(Plain-text document sources)
--------------------------------

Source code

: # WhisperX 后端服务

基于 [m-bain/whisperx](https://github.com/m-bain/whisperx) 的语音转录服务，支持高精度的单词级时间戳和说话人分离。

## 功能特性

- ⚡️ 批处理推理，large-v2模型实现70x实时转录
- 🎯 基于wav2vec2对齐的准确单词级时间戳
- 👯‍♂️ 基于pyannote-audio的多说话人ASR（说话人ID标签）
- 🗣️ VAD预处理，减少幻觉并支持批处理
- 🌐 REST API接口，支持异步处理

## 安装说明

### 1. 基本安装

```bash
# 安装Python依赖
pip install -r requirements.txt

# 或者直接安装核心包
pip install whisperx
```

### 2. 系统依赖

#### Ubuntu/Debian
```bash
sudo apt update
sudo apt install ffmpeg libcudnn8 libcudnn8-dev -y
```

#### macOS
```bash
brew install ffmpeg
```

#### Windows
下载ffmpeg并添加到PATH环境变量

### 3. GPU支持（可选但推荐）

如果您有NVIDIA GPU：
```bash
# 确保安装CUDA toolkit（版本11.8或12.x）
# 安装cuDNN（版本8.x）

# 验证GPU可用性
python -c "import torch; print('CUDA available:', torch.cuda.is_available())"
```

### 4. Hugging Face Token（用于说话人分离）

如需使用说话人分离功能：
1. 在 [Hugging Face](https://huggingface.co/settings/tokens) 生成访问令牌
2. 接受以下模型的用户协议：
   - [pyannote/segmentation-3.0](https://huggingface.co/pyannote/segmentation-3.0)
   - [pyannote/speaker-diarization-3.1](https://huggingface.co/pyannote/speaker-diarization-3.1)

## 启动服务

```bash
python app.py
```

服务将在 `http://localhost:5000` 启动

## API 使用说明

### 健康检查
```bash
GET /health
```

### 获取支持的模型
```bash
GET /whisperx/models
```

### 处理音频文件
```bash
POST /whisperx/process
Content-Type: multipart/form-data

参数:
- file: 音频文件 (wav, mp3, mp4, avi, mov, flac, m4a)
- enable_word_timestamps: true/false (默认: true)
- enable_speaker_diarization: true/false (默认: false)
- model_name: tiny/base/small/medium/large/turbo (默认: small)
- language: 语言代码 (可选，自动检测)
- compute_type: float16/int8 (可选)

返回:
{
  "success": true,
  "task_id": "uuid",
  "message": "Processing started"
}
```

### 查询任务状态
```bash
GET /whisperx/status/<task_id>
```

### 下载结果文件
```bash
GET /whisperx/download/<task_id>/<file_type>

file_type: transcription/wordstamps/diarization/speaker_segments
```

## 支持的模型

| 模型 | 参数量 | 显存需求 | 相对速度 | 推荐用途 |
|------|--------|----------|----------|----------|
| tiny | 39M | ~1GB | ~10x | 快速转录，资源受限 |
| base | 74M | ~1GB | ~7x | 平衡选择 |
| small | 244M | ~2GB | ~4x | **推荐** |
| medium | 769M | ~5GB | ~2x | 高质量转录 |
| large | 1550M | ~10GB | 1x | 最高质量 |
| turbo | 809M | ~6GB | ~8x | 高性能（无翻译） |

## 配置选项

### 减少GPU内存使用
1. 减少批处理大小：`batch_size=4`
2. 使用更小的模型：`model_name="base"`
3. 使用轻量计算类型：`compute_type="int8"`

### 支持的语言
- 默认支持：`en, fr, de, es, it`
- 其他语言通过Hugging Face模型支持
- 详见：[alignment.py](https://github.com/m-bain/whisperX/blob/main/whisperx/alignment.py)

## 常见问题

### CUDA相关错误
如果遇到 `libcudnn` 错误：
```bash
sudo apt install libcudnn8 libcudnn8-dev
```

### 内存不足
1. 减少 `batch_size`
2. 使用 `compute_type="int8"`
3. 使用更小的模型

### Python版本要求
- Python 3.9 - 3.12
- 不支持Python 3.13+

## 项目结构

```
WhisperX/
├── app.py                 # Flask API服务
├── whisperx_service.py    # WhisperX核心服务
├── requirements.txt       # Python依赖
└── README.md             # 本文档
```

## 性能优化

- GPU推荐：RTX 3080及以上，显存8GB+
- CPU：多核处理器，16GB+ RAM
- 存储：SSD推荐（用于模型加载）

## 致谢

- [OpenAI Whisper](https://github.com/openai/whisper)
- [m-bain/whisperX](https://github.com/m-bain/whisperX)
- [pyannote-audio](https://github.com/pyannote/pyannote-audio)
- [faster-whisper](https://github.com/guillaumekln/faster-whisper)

--------------------------------

# Task to carry out
Please report every line among the entries that includes "turbo".

# Solution
- model_name: tiny/base/small/medium/large/turbo (默认: small)
| turbo | 809M | ~6GB | ~8x | 高性能（无翻译） |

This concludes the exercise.